From the entries below, gather each line containing the word "about".

══════

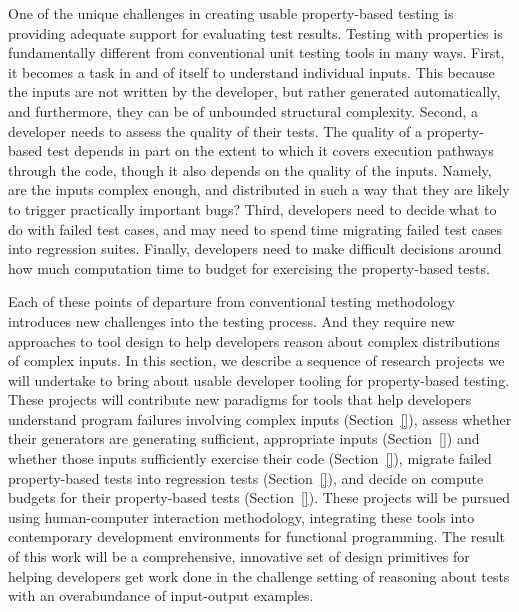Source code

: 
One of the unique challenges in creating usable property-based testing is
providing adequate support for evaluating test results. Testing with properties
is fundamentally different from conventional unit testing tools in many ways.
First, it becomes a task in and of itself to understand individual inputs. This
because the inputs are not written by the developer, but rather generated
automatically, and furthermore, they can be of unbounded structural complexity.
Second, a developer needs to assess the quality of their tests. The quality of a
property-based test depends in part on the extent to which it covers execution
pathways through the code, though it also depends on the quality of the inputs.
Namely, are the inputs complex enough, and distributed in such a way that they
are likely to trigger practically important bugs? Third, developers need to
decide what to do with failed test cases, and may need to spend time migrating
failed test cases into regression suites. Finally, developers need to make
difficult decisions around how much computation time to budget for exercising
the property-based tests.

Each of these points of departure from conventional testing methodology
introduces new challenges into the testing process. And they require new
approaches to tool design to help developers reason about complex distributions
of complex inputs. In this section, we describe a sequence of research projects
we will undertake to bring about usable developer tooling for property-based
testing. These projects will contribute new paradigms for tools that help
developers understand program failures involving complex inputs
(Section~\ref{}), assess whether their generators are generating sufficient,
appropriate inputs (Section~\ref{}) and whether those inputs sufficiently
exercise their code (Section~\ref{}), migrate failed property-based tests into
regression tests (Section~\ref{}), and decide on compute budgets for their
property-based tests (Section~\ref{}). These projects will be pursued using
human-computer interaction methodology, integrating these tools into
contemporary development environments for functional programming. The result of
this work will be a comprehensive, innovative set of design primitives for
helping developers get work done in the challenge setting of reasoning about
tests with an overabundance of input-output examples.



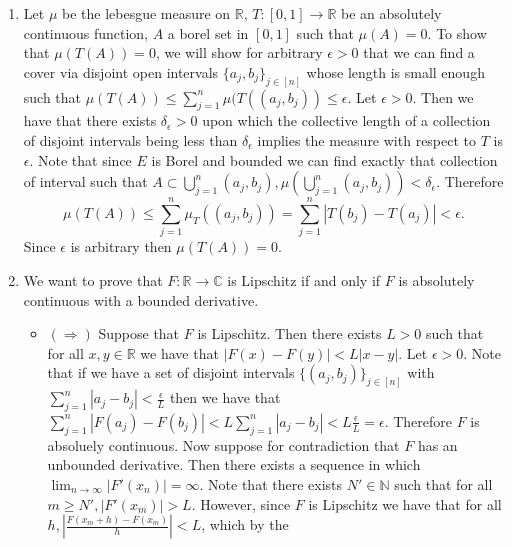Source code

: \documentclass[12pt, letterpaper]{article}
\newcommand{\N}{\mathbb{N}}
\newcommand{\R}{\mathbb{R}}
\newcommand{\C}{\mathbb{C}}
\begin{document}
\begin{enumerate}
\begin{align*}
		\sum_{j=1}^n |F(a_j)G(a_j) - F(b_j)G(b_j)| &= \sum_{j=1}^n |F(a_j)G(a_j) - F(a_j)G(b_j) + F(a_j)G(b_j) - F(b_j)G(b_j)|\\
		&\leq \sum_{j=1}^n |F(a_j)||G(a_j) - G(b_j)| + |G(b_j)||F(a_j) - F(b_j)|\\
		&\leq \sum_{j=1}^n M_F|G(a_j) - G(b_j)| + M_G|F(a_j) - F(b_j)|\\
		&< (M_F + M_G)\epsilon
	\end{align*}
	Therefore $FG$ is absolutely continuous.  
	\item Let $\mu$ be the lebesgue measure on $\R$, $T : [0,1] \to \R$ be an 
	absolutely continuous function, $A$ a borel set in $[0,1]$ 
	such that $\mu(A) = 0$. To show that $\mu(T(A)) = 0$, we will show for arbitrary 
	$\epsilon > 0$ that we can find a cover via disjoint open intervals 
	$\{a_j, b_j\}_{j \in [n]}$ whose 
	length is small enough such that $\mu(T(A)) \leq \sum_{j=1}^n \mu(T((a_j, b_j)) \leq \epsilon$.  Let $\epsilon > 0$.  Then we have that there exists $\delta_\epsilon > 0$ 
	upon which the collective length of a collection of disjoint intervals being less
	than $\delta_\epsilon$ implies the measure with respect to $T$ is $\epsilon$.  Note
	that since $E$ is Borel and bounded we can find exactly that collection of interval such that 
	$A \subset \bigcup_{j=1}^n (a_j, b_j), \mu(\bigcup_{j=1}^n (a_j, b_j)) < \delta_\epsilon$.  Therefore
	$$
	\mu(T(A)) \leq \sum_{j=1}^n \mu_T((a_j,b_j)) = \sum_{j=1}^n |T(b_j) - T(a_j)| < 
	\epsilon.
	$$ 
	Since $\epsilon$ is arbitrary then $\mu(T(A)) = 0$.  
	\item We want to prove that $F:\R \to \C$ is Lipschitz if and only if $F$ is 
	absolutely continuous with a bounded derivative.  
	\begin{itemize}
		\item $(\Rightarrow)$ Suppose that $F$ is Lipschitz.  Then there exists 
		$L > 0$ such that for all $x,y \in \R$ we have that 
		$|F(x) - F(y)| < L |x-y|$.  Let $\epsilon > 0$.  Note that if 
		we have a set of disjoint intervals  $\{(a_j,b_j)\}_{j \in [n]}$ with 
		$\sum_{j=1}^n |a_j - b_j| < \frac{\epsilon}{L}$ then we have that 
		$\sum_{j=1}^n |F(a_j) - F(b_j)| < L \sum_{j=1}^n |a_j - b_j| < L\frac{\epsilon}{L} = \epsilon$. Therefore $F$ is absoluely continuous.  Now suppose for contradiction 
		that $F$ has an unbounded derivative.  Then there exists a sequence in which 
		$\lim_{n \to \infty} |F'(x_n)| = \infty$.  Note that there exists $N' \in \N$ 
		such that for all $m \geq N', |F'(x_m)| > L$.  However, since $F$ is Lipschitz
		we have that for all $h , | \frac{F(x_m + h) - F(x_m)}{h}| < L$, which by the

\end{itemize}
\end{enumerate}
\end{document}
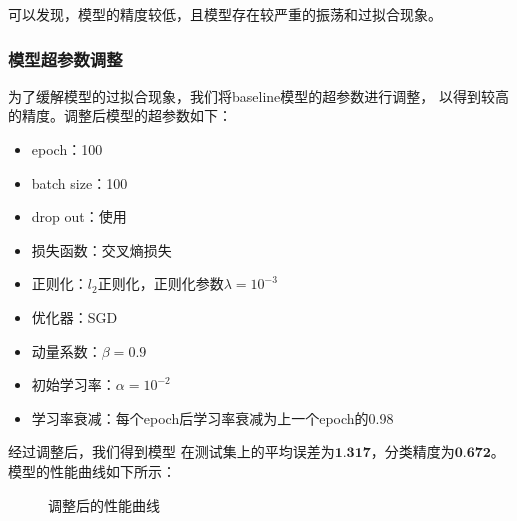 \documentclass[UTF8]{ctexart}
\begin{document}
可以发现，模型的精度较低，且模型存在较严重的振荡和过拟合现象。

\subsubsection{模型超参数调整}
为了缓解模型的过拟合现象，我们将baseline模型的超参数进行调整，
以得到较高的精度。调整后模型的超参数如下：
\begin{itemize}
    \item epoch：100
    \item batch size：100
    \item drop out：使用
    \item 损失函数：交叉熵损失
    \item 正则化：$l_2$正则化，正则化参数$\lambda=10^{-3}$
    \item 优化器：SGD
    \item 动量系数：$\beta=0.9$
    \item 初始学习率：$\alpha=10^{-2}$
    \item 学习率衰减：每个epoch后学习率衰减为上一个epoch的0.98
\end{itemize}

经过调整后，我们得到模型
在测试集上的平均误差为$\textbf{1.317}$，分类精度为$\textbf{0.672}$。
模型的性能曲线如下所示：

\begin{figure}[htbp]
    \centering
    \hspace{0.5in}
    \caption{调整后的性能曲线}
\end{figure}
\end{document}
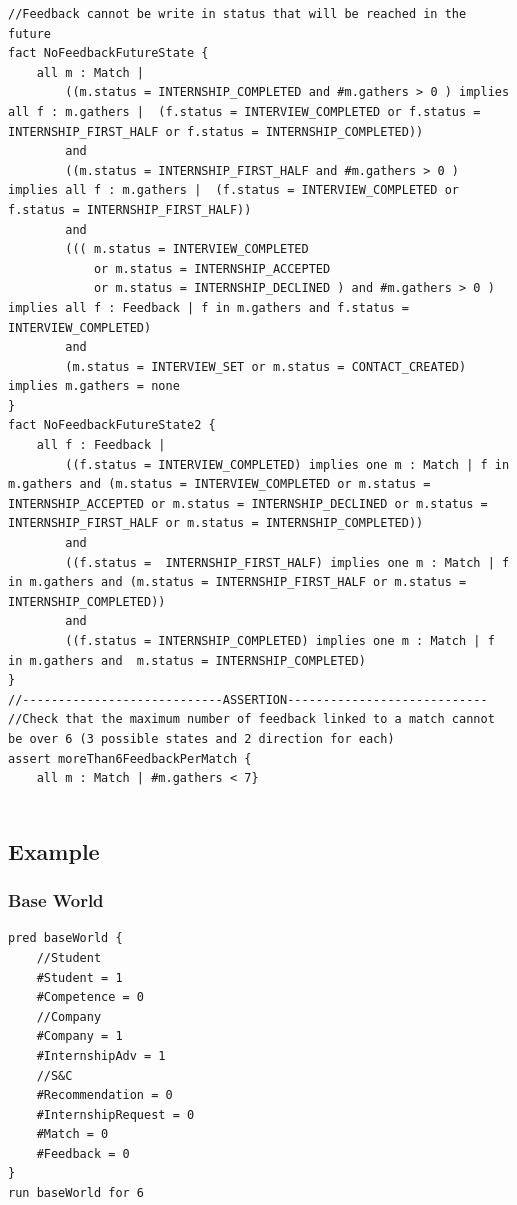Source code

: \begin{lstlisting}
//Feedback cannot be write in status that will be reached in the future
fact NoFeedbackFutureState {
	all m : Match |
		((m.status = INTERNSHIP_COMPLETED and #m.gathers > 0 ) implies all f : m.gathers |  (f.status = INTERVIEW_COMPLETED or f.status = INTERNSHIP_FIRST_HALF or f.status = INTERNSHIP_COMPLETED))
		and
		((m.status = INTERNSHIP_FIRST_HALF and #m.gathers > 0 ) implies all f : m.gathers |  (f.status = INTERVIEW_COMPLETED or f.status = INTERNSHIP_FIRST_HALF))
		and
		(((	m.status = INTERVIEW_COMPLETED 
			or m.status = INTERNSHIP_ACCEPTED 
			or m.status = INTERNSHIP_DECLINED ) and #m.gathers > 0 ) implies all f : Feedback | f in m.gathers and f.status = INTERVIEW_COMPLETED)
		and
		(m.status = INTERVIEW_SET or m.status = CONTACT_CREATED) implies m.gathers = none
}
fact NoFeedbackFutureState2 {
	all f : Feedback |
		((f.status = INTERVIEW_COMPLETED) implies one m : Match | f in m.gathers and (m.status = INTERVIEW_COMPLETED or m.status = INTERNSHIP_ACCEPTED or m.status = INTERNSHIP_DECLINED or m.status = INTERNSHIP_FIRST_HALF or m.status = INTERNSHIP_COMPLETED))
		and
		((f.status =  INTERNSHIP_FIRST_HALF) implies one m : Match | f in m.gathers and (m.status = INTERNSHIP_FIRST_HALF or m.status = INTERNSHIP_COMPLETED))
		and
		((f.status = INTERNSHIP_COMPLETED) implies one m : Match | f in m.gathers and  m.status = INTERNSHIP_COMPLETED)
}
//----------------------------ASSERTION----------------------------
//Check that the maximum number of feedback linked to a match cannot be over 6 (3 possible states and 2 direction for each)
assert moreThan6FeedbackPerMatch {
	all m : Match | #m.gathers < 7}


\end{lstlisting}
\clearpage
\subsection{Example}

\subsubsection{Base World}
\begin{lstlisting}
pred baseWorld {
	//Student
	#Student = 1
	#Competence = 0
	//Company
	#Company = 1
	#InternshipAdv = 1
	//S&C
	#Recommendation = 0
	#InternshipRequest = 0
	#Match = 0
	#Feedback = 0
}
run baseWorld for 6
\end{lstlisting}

══════

#### [TASK OUTPUT]
approaches to tool design to help developers reason about complex distributions
we will undertake to bring about usable developer tooling for property-based
helping developers get work done in the challenge setting of reasoning about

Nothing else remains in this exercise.